Service Level Agreement (SLA):
1.1 Responsibilities:
The Company is responsible for assigning Customer support leads in the early stages of customer onboarding. This customer lead will act as the single point of contact for the Company’s helpdesk and take responsibility for communicating any issues to the Company and determining resolutions to the Customer’s problems. This SLA is specific to the ability to access or connect to the application for any extended period, exclusive of reasons related to non-payment. 3rd party applications utilized by the Company to deliver Service are not covered in this SLA, nor are specific technical issues with software features. Those are covered with a thirty (30) period to cure, as noted in Section 7 (b) above.
1.2 Availability of Support:
First-tier support is available through a customer support lead via email from 8 am to 6 pm.

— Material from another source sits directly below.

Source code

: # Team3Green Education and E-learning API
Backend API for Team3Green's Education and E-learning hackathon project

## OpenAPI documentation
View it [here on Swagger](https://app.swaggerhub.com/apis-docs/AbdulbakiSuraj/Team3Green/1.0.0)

Pacific Standard Time (PST). This lead can answer common-use questions and create helpdesk tickets by emailing [email protected].
Second-tier support is available for more severe issues that have been escalated to second-tier support. You can repissue through phone support by calling (866) 931-7996 or emailing [email protected].
When emailing support, the Customer is to provide details regarding the issue, including but not limited to the user account affected, the nature of the error or issue, whether the problem is occurring on the website instance or downloaded phone application, a device used, e.g., Computer, phone, the operating system for the device.
Second-tier support is available to respond to escalated issues from 8 am to 6 pm. Pacific Standard Time (PST). Responses by the second-tier support team may be provided via phone, email, or routed through first-line support.
1.3 Support Response Times
First-line support will acknowledge issues within 1 hour of initial notification. A resolution or helpdesk ticket (escalation to second-tier backing) will be provided within 5 hours of the issue’s acknowledgment.
Helpdesk tickets escalated to second-tier support will typically be resolved within three (3) business days. Second-tier support in this case is exclusive to access or connection to the software.
2. Uptime
The software will be operational and available 99.99% of the month, excluding scheduled maintenance, upgrades or initial configuration and set up of account phone, text and chat. Also excluded is any downtime associated with 3rd party connections that the Company does not control. Any downtime or outages caused by failures in the operation or maintenance of the client’s server, infrastructure, or hardware are excluded from the scope of this SLA. For each 1% missed availability, the Customer will receive a 1% credit, with a maximum of 50% of the monthly service fee credited if availability is less than 75% in a given month. Should availability fall below 75% in a given month, 100% of the monthly service fee will be credited.